What is expected >>
Restate word for word every line from the one containing "PD (JLON, JLEV)=ZOUT" to the last line of the records below.

Material for the task >>

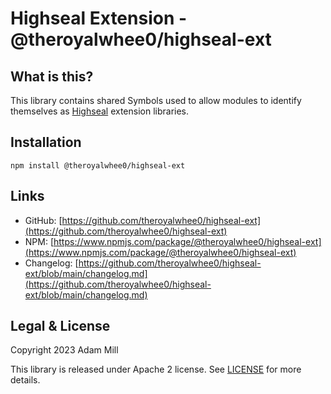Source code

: # Highseal Extension - @theroyalwhee0/highseal-ext

## What is this?
This library contains shared Symbols used to allow modules to identify themselves as [Highseal](https://github.com/theroyalwhee0/highseal) extension libraries.


## Installation
`npm install @theroyalwhee0/highseal-ext`  

## Links
- GitHub: [https://github.com/theroyalwhee0/highseal-ext](https://github.com/theroyalwhee0/highseal-ext)
- NPM: [https://www.npmjs.com/package/@theroyalwhee0/highseal-ext](https://www.npmjs.com/package/@theroyalwhee0/highseal-ext)
- Changelog: [https://github.com/theroyalwhee0/highseal-ext/blob/main/changelog.md](https://github.com/theroyalwhee0/highseal-ext/blob/main/changelog.md)


## Legal & License
Copyright 2023 Adam Mill

This library is released under Apache 2 license. See [LICENSE](https://github.com/theroyalwhee0/highseal-ext/blob/main/LICENSE) for more details.
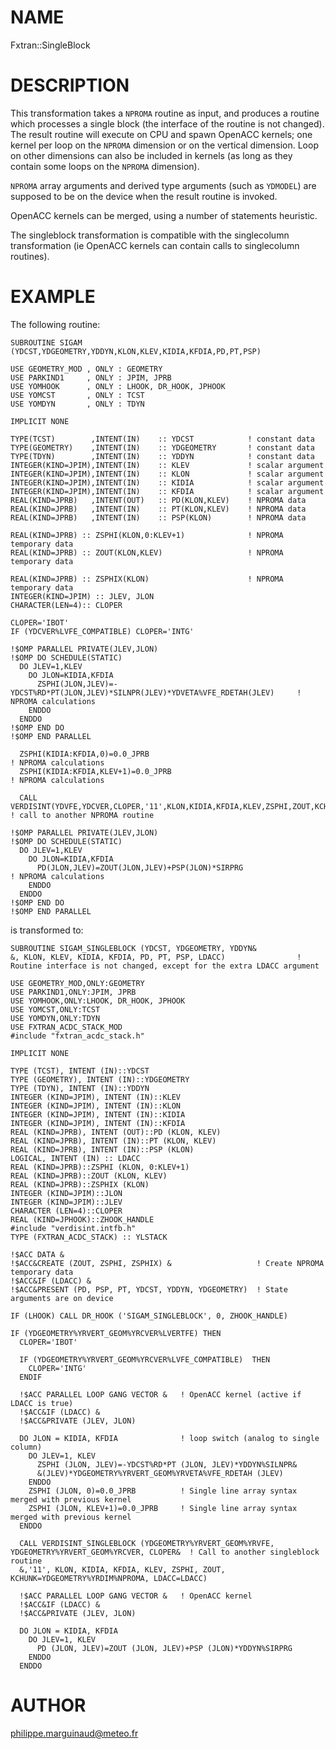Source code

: # NAME

Fxtran::SingleBlock

# DESCRIPTION

This transformation takes a `NPROMA` routine as input, and produces
a routine which processes a single block (the interface of the routine
is not changed). The result routine will execute on CPU and spawn 
OpenACC kernels; one kernel per loop on the `NPROMA` dimension
or on the vertical dimension. Loop on other dimensions can also be included in 
kernels (as long as they contain some loops on the `NPROMA` dimension).

`NPROMA` array arguments and derived type arguments (such as `YDMODEL`) are
supposed to be on the device when the result routine is invoked.

OpenACC kernels can be merged, using a number of statements heuristic.

The singleblock transformation is compatible with the singlecolumn transformation
(ie OpenACC kernels can contain calls to singlecolumn routines).

# EXAMPLE

The following routine:

    SUBROUTINE SIGAM (YDCST,YDGEOMETRY,YDDYN,KLON,KLEV,KIDIA,KFDIA,PD,PT,PSP)

    USE GEOMETRY_MOD , ONLY : GEOMETRY
    USE PARKIND1     , ONLY : JPIM, JPRB
    USE YOMHOOK      , ONLY : LHOOK, DR_HOOK, JPHOOK
    USE YOMCST       , ONLY : TCST
    USE YOMDYN       , ONLY : TDYN
    
    IMPLICIT NONE
    
    TYPE(TCST)        ,INTENT(IN)    :: YDCST            ! constant data
    TYPE(GEOMETRY)    ,INTENT(IN)    :: YDGEOMETRY       ! constant data
    TYPE(TDYN)        ,INTENT(IN)    :: YDDYN            ! constant data
    INTEGER(KIND=JPIM),INTENT(IN)    :: KLEV             ! scalar argument
    INTEGER(KIND=JPIM),INTENT(IN)    :: KLON             ! scalar argument
    INTEGER(KIND=JPIM),INTENT(IN)    :: KIDIA            ! scalar argument
    INTEGER(KIND=JPIM),INTENT(IN)    :: KFDIA            ! scalar argument
    REAL(KIND=JPRB)   ,INTENT(OUT)   :: PD(KLON,KLEV)    ! NPROMA data
    REAL(KIND=JPRB)   ,INTENT(IN)    :: PT(KLON,KLEV)    ! NPROMA data
    REAL(KIND=JPRB)   ,INTENT(IN)    :: PSP(KLON)        ! NPROMA data
    
    REAL(KIND=JPRB) :: ZSPHI(KLON,0:KLEV+1)              ! NPROMA temporary data
    REAL(KIND=JPRB) :: ZOUT(KLON,KLEV)                   ! NPROMA temporary data
    
    REAL(KIND=JPRB) :: ZSPHIX(KLON)                      ! NPROMA temporary data
    INTEGER(KIND=JPIM) :: JLEV, JLON
    CHARACTER(LEN=4):: CLOPER

    CLOPER='IBOT'
    IF (YDCVER%LVFE_COMPATIBLE) CLOPER='INTG'

    !$OMP PARALLEL PRIVATE(JLEV,JLON)
    !$OMP DO SCHEDULE(STATIC) 
      DO JLEV=1,KLEV
        DO JLON=KIDIA,KFDIA
          ZSPHI(JLON,JLEV)=-YDCST%RD*PT(JLON,JLEV)*SILNPR(JLEV)*YDVETA%VFE_RDETAH(JLEV)     ! NPROMA calculations
        ENDDO
      ENDDO
    !$OMP END DO
    !$OMP END PARALLEL
    
      ZSPHI(KIDIA:KFDIA,0)=0.0_JPRB                                                         ! NPROMA calculations
      ZSPHI(KIDIA:KFDIA,KLEV+1)=0.0_JPRB                                                    ! NPROMA calculations

      CALL VERDISINT(YDVFE,YDCVER,CLOPER,'11',KLON,KIDIA,KFDIA,KLEV,ZSPHI,ZOUT,KCHUNK=YDGEOMETRY%YRDIM%NPROMA) ! call to another NPROMA routine
    
    !$OMP PARALLEL PRIVATE(JLEV,JLON)
    !$OMP DO SCHEDULE(STATIC) 
      DO JLEV=1,KLEV
        DO JLON=KIDIA,KFDIA
          PD(JLON,JLEV)=ZOUT(JLON,JLEV)+PSP(JLON)*SIRPRG                                    ! NPROMA calculations
        ENDDO
      ENDDO
    !$OMP END DO
    !$OMP END PARALLEL

is transformed to:

    SUBROUTINE SIGAM_SINGLEBLOCK (YDCST, YDGEOMETRY, YDDYN&
    &, KLON, KLEV, KIDIA, KFDIA, PD, PT, PSP, LDACC)                ! Routine interface is not changed, except for the extra LDACC argument

    USE GEOMETRY_MOD,ONLY:GEOMETRY
    USE PARKIND1,ONLY:JPIM, JPRB
    USE YOMHOOK,ONLY:LHOOK, DR_HOOK, JPHOOK
    USE YOMCST,ONLY:TCST
    USE YOMDYN,ONLY:TDYN
    USE FXTRAN_ACDC_STACK_MOD
    #include "fxtran_acdc_stack.h"
    
    IMPLICIT NONE
    
    TYPE (TCST), INTENT (IN)::YDCST
    TYPE (GEOMETRY), INTENT (IN)::YDGEOMETRY
    TYPE (TDYN), INTENT (IN)::YDDYN
    INTEGER (KIND=JPIM), INTENT (IN)::KLEV
    INTEGER (KIND=JPIM), INTENT (IN)::KLON
    INTEGER (KIND=JPIM), INTENT (IN)::KIDIA
    INTEGER (KIND=JPIM), INTENT (IN)::KFDIA
    REAL (KIND=JPRB), INTENT (OUT)::PD (KLON, KLEV)
    REAL (KIND=JPRB), INTENT (IN)::PT (KLON, KLEV)
    REAL (KIND=JPRB), INTENT (IN)::PSP (KLON)
    LOGICAL, INTENT (IN) :: LDACC
    REAL (KIND=JPRB)::ZSPHI (KLON, 0:KLEV+1)
    REAL (KIND=JPRB)::ZOUT (KLON, KLEV)
    REAL (KIND=JPRB)::ZSPHIX (KLON)
    INTEGER (KIND=JPIM)::JLON
    INTEGER (KIND=JPIM)::JLEV
    CHARACTER (LEN=4)::CLOPER
    REAL (KIND=JPHOOK)::ZHOOK_HANDLE
    #include "verdisint.intfb.h"
    TYPE (FXTRAN_ACDC_STACK) :: YLSTACK
    
    !$ACC DATA &
    !$ACC&CREATE (ZOUT, ZSPHI, ZSPHIX) &                   ! Create NPROMA temporary data
    !$ACC&IF (LDACC) &
    !$ACC&PRESENT (PD, PSP, PT, YDCST, YDDYN, YDGEOMETRY)  ! State arguments are on device
    
    IF (LHOOK) CALL DR_HOOK ('SIGAM_SINGLEBLOCK', 0, ZHOOK_HANDLE)
    
    IF (YDGEOMETRY%YRVERT_GEOM%YRCVER%LVERTFE) THEN
      CLOPER='IBOT'
    
      IF (YDGEOMETRY%YRVERT_GEOM%YRCVER%LVFE_COMPATIBLE)  THEN
        CLOPER='INTG'
      ENDIF
      
      !$ACC PARALLEL LOOP GANG VECTOR &   ! OpenACC kernel (active if LDACC is true)
      !$ACC&IF (LDACC) &
      !$ACC&PRIVATE (JLEV, JLON) 

      DO JLON = KIDIA, KFDIA              ! loop switch (analog to single column)
        DO JLEV=1, KLEV
          ZSPHI (JLON, JLEV)=-YDCST%RD*PT (JLON, JLEV)*YDDYN%SILNPR&
          &(JLEV)*YDGEOMETRY%YRVERT_GEOM%YRVETA%VFE_RDETAH (JLEV)
        ENDDO
        ZSPHI (JLON, 0)=0.0_JPRB          ! Single line array syntax merged with previous kernel
        ZSPHI (JLON, KLEV+1)=0.0_JPRB     ! Single line array syntax merged with previous kernel
      ENDDO
      
      CALL VERDISINT_SINGLEBLOCK (YDGEOMETRY%YRVERT_GEOM%YRVFE, YDGEOMETRY%YRVERT_GEOM%YRCVER, CLOPER&  ! Call to another singleblock routine
      &,'11', KLON, KIDIA, KFDIA, KLEV, ZSPHI, ZOUT, KCHUNK=YDGEOMETRY%YRDIM%NPROMA, LDACC=LDACC)
      
      !$ACC PARALLEL LOOP GANG VECTOR &   ! OpenACC kernel
      !$ACC&IF (LDACC) &
      !$ACC&PRIVATE (JLEV, JLON) 
    
      DO JLON = KIDIA, KFDIA
        DO JLEV=1, KLEV
          PD (JLON, JLEV)=ZOUT (JLON, JLEV)+PSP (JLON)*YDDYN%SIRPRG
        ENDDO
      ENDDO

# AUTHOR

philippe.marguinaud@meteo.fr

Answer for this exercise >>
          PD (JLON, JLEV)=ZOUT (JLON, JLEV)+PSP (JLON)*YDDYN%SIRPRG
        ENDDO
      ENDDO

# AUTHOR

philippe.marguinaud@meteo.fr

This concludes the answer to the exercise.